The Non-Fiction Test

“There were so many other amazing things in this world.

They opened up inside of me like a river. Like I didn’t know I could take a breath and then I breathed. I laughed with the joy of it, and the next moment I was crying my first tears on the PCT. I cried and I cried and I cried. I wasn’t crying because I was happy. I wasn’t crying because I was sad. I wasn’t crying because of my mother or my father or Paul. I was crying because I was full. Of those fifty-some hard days on the trail and of the 9,760 days that had come before them too.

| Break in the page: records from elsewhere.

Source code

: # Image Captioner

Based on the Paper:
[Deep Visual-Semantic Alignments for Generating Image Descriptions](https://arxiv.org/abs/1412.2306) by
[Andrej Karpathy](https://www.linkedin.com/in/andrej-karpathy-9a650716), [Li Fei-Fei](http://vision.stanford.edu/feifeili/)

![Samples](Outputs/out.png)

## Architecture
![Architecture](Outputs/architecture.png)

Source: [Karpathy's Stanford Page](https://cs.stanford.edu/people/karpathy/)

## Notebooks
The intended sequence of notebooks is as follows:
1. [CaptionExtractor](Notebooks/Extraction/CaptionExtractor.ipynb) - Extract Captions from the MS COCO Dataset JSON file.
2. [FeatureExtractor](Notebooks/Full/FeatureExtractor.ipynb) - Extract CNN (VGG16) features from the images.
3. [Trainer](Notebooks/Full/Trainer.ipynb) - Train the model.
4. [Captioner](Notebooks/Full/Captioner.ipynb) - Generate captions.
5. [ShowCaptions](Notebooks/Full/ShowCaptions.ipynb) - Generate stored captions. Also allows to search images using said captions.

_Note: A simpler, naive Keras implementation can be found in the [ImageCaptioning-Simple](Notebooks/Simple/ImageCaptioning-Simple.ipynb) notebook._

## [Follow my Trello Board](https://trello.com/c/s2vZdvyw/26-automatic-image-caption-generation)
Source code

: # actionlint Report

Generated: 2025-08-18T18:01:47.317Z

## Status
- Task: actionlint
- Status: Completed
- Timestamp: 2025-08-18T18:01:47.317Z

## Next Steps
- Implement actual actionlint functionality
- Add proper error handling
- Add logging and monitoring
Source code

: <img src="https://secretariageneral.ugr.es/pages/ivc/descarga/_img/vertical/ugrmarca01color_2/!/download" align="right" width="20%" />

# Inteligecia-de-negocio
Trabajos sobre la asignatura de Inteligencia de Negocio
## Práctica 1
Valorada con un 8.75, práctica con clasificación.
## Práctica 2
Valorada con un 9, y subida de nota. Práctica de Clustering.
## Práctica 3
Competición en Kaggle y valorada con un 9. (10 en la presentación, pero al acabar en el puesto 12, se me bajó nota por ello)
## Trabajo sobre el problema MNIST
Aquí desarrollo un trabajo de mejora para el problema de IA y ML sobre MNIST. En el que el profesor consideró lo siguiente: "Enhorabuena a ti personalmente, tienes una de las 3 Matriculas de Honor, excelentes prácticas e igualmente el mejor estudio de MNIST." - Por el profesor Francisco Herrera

I was entering. I was leaving. California streamed behind me like a long silk veil. I didn’t feel like a big fat idiot anymore. And I didn’t feel like a hard-ass motherfucking Amazonian queen. I felt fierce and humble and gathered up inside, like I was safe in this world too.” – Wild by Cheryl Strayed

wild

I feel very fortunate to have fallen in love with non-fiction-for-pleasure reading. It wasn’t until after college when I joined a book club that alternated monthly between fiction and non-fiction that I (mostly) voluntarily read non-fiction that didn’t count for anything school-related. I feel that when I meet people, they are exclusive to one or the other, and I always found myself envious of people who were so adamant about non-fiction being their go-to choice. What’s the fun in that, I thought. Where’s the magic? So, when I was forced by a group of people I liked and respected, I began my journey with this book, and what a journey it began.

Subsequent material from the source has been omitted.